A PEDOT/3D-N-Ti3C2Tx nanoflower hydrophilic regulation molecular imprinting electrochemical sensor for ultrasensitive detection of levofloxacin

Abstract

Sensors for ultrasensitive detection of small molecule compounds in complex water systems face challenges, and selecting sensors with high sensitivity requires more complex preprocessing. This study proposes a novel poly (3,4-ethylenedioxythiophene)/3-dimensional nitrogen doped titanium carbide/carboxymethyl chitosan/molecularly imprinted electrochemical sensor (PEDOT/3D-N-Ti₃C₂T_x@CMCS/MIP), which aims to enhance LEV detection and effectively address its environmental pollution issues. Preparation of 3D nano-worm PEDOT through electropolymerization technology and study of its partial mechanism to explain the impact of PEDOT on sensor performance are described. 3D-N-Ti₃C₂T_x nanoflowers were prepared by a hydrothermal reaction, effectively solving the stacking problem in Ti₃C₂T_x, significantly increasing the specific surface area and pore size, and improving the detection performance by constructing defects.
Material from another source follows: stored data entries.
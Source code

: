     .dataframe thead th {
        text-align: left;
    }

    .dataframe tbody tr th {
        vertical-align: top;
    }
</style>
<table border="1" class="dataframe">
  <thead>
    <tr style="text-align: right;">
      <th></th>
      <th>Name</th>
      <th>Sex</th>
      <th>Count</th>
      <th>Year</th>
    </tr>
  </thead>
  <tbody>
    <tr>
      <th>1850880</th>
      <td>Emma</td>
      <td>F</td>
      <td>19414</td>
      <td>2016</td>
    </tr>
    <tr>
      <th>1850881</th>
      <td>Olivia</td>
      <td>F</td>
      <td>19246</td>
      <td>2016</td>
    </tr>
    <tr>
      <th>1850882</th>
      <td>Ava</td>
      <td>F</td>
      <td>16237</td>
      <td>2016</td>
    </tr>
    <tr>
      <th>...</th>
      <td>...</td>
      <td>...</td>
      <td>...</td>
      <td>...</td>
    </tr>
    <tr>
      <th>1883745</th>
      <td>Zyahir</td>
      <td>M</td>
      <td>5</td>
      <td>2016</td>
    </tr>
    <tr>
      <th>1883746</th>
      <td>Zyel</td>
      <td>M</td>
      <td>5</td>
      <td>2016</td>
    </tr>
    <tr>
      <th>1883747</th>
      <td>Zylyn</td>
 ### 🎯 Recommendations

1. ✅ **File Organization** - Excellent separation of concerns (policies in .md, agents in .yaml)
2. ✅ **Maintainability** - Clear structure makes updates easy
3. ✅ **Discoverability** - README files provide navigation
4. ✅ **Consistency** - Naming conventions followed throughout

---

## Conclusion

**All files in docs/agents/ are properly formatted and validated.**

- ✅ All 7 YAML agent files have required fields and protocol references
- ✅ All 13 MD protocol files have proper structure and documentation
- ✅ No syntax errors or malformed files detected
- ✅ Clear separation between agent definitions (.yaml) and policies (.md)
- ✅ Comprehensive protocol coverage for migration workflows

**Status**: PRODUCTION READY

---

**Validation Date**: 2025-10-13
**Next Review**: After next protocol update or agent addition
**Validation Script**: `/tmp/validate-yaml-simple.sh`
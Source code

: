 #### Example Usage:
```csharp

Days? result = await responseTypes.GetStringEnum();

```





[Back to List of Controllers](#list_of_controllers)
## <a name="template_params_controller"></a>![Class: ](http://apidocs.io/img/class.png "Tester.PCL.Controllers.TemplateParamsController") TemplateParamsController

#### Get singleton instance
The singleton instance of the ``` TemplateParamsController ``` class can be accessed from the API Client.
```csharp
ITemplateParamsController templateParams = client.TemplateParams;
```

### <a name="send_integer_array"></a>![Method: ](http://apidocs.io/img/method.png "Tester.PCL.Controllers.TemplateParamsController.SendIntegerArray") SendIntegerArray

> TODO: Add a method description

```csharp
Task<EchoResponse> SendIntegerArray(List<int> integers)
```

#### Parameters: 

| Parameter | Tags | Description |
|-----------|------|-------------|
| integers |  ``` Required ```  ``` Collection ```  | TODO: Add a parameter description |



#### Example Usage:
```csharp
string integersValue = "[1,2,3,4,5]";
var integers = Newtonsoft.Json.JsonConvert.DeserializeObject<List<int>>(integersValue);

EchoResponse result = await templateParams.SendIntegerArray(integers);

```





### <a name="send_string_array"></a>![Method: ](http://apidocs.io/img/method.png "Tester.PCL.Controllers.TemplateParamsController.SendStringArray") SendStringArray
In addition, research has found that the nitrogen content is as high as 4.69%, which not only exists on the surface but is also embedded in the carbon layer, enhancing the inherent properties of Ti₃C₂T_x, simultaneously utilizing the hydrophilic interface regulation of carboxymethyl chitosan. We developed a water-based molecularly imprinted electrochemical sensor. This sensor has fast response time and excellent LEV detection performance, which can efficiently and reliably detect LEV in water-based environments such as lake water and milk, as well as food samples.